Rivo Rakotovao : « La réconciliation nationale est une chose, l’impunité en est une autre »

Manue 17:09:00 politique
img

Le Conseil du Fampihavanana Malagasy (CFM) a à peine vu le jour qu’il étudie déjà l’amnistie pour cinquante-trois personnes. Ces dernières ayant commis des délits ou même des crimes passibles de condamnations sévères, mais qui espèrent s’en tirer facilement grâce au pouvoir du pardon. « La réconciliation nationale ne signifie pas impunité» martèle Rivo Rakotovao, président du Sénat, lors de son entrevue avec les membres du CFM. « Si la réconciliation prévoit d’effacer les crimes et les délits commis par ces personnalités lorsqu’ils étaient au pouvoir, ce serait de la pure inégalité entre elles et le commun de la population» explique-t-il.

Depuis sa création, le CFM a fait la rencontre successive des différents acteurs passibles d’affecter la paix nationale, dont des politiciens.

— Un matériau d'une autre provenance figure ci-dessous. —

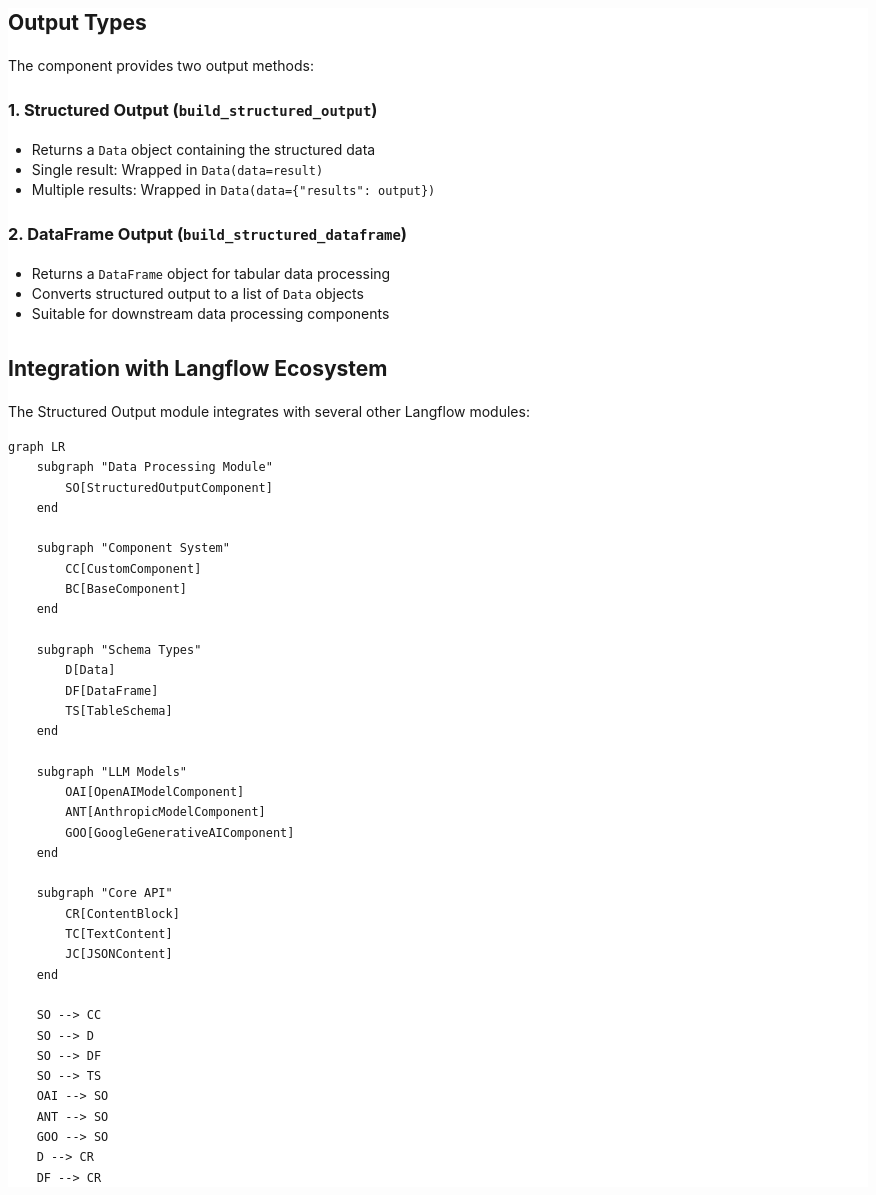 ## Output Types

The component provides two output methods:

### 1. Structured Output (`build_structured_output`)
- Returns a `Data` object containing the structured data
- Single result: Wrapped in `Data(data=result)`
- Multiple results: Wrapped in `Data(data={"results": output})`

### 2. DataFrame Output (`build_structured_dataframe`)
- Returns a `DataFrame` object for tabular data processing
- Converts structured output to a list of `Data` objects
- Suitable for downstream data processing components

## Integration with Langflow Ecosystem

The Structured Output module integrates with several other Langflow modules:

```mermaid
graph LR
    subgraph "Data Processing Module"
        SO[StructuredOutputComponent]
    end
    
    subgraph "Component System"
        CC[CustomComponent]
        BC[BaseComponent]
    end
    
    subgraph "Schema Types"
        D[Data]
        DF[DataFrame]
        TS[TableSchema]
    end
    
    subgraph "LLM Models"
        OAI[OpenAIModelComponent]
        ANT[AnthropicModelComponent]
        GOO[GoogleGenerativeAIComponent]
    end
    
    subgraph "Core API"
        CR[ContentBlock]
        TC[TextContent]
        JC[JSONContent]
    end
    
    SO --> CC
    SO --> D
    SO --> DF
    SO --> TS
    OAI --> SO
    ANT --> SO
    GOO --> SO
    D --> CR
    DF --> CR
```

Le Conseil a récemment consulté deux anciens Présidents Didier Ratsiraka et Marc Ravalomanana. Ce sont deux personnalités politiques condamnées par la Justice et selon la loi en vigueur, ne peut participer au processus électoral, sauf en cas de demande acceptée d’amnistie. Mais selon le CFM, aucun des deux ne l’a encore demandé jusqu’ici. Si aucun détail n’a été reçu concernant l’entretien avec le leader du parti TIM, Maka Alphonse, représentant du Conseil, a rapporté que l’amiral Didier Ratsiraka, quant à lui, a proposé de renforcer cette réconciliation malgacho-malgache, car selon lui c’est le moyen de faire régner l’apaisement post-électoral. Néanmoins, le Numéro Un du Sénat a réitéré sa volonté à participer aux démarches que nécessitent cette réconciliation. « Je suis ouvert à toutes discussions et collaboration avec d’autres personnalité. » a-t-il indiqué.

Par ailleurs, à travers ses discussions avec les personnes déjà rencontrées, le CFM a fait appel au renforcement de l’acquis démocratique. Notons que les agents du Conseil effectuent actuellement une descente dans les vingt-deux régions du pays pour sensibiliser la population sur les attributions du CFM, tout en profitant pour consulter différents chefs religieux et traditionnels. Leurs objectifs étant de réunir les politiciens et les personnalités concernées pour une discussion visant une entente.